Yesterday, I packed the tools of my quiet respite at the beach – my Bible and commentaries, my bible studies and books, candles and bubble bath, tea bags, comfy jammies, beachwear, Ipod and four-legged sidekick, and headed home.  The beach-side restaurants, t-shirt shops and dolphin-watching tour stands gave way to the expressway, skyscrapers, Target and gas stations offering a gallon of gas for $4.12.

Reality.  Sometimes enough to suck the life right out of you.

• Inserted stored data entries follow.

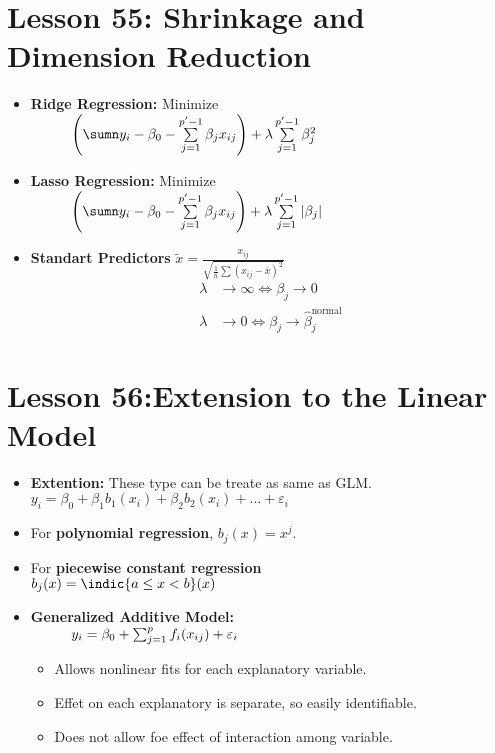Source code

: \documentclass[10pt, french]{article}
\begin{document}
\begin{multicols*}{3}
\section*{Lesson 55: Shrinkage and Dimension Reduction}
\begin{itemize}[align=left,leftmargin=*]
   \item  \textbf{Ridge Regression:} Minimize \\
   $\hspace{1cm} \left(\sumn y_i - \beta_0 - \sum\limits_{j=1}^{p'-1} \beta_j x_{ij}\right) + \lambda \sum\limits_{j=1}^{p'-1} \beta_j^2$
   \item \textbf{Lasso Regression:} Minimize \\
   $\hspace{1cm} \left(\sumn y_i - \beta_0 - \sum\limits_{j=1}^{p'-1} \beta_j x_{ij}\right) + \lambda \sum\limits_{j=1}^{p'-1} |\beta_j|$
   \item \textbf{Standart Predictors} $\tilde{x} = \frac{x_{ij}}{\sqrt{\frac{1}{n}\sum (x_{ij}-\bar{x})^2}}$
   \begin{align*}
      \lambda &\to \infty \Leftrightarrow \beta_j \to 0 \\
      \lambda &\to 0 \Leftrightarrow \beta_j \to \hat{\beta}_j^{\mathrm{normal}}
   \end{align*}
\end{itemize}

\section*{Lesson 56:Extension to the Linear Model}
\begin{itemize}[align=left,leftmargin=*]
   \item \textbf{Extention:} These type can be treate as same as GLM. $y_i = \beta_0 + \beta_1 b_1(x_i) + \beta_2 b_2(x_i) + ... + \varepsilon_i$
   \item[] For \textbf{polynomial regression}, $b_j(x) = x^j$.
   \item[] For \textbf{piecewise constant regression} \\ $ b_j(x) = \indic{a\leq x<b}(x) $
   \item \textbf{Generalized Additive Model:} \\
   $\hspace*{1cm} y_i = \beta_0 + \sum_{j=1}^p f_i(x_{ij}) + \varepsilon_i$
   \begin{itemize}
      \item Allows nonlinear fits for each explanatory variable.
      \item Effet on each explanatory is separate, so easily identifiable.
      \item Does not allow foe effect of interaction among variable.
   \end{itemize}
\end{itemize}



\end{multicols*}
\end{document}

As I made my way toward home, my thoughts started to shift.  The brain space that had just an hour earlier been filled with the fullness of God was now being filled with the fullness of my to-do list.  Really, I wanted to turn right around and go back.  I liked it there, just me and God (And Riley, too.  He’s a very spiritual dog.).  But I didn’t.  I kept driving home.
While those intense times away with God are crucial, we will never be effective fulfillers of the Great Commission if we hole up indefinitely.  He needs us out in reality, on the front lines.  I can and must still spend time with Him alone everyday, but then I have to put what I’ve learned into practice in those skyscrapers, at Target, and, yes, even at the gas station!  Those people need to know that there is a Respite from their reality waiting to fold them up in His arms.  If we stay there all the time, who’s going to tell them?
I think of Moses after he spent 40 days and nights up on the mountain in the presence of God. Can you imagine how he must have felt, knowing he had to leave that sweet communion and go back down the mountain to reality? Certainly, upon seeing the chaos that awaited him (a bunch of idol-worshipping Israelites that forgot about God quicker than you can say “Ten Commandments”), He wanted to run right back up to the top, but he didn’t – at least not until he went to make atonement for the Israelites’ sin.  Instead, full to the brim with God, he faced the issues of his reality head-on and did the Father’s work. (story in Exodus 32)
As pleasant as it is to enjoy concentrated time alone with God, we’ve got to come down off the mountain (or home from the beach).  Full to the brim with God, we’ve got to spill over to our fellow man and infiltrate our everyday reality.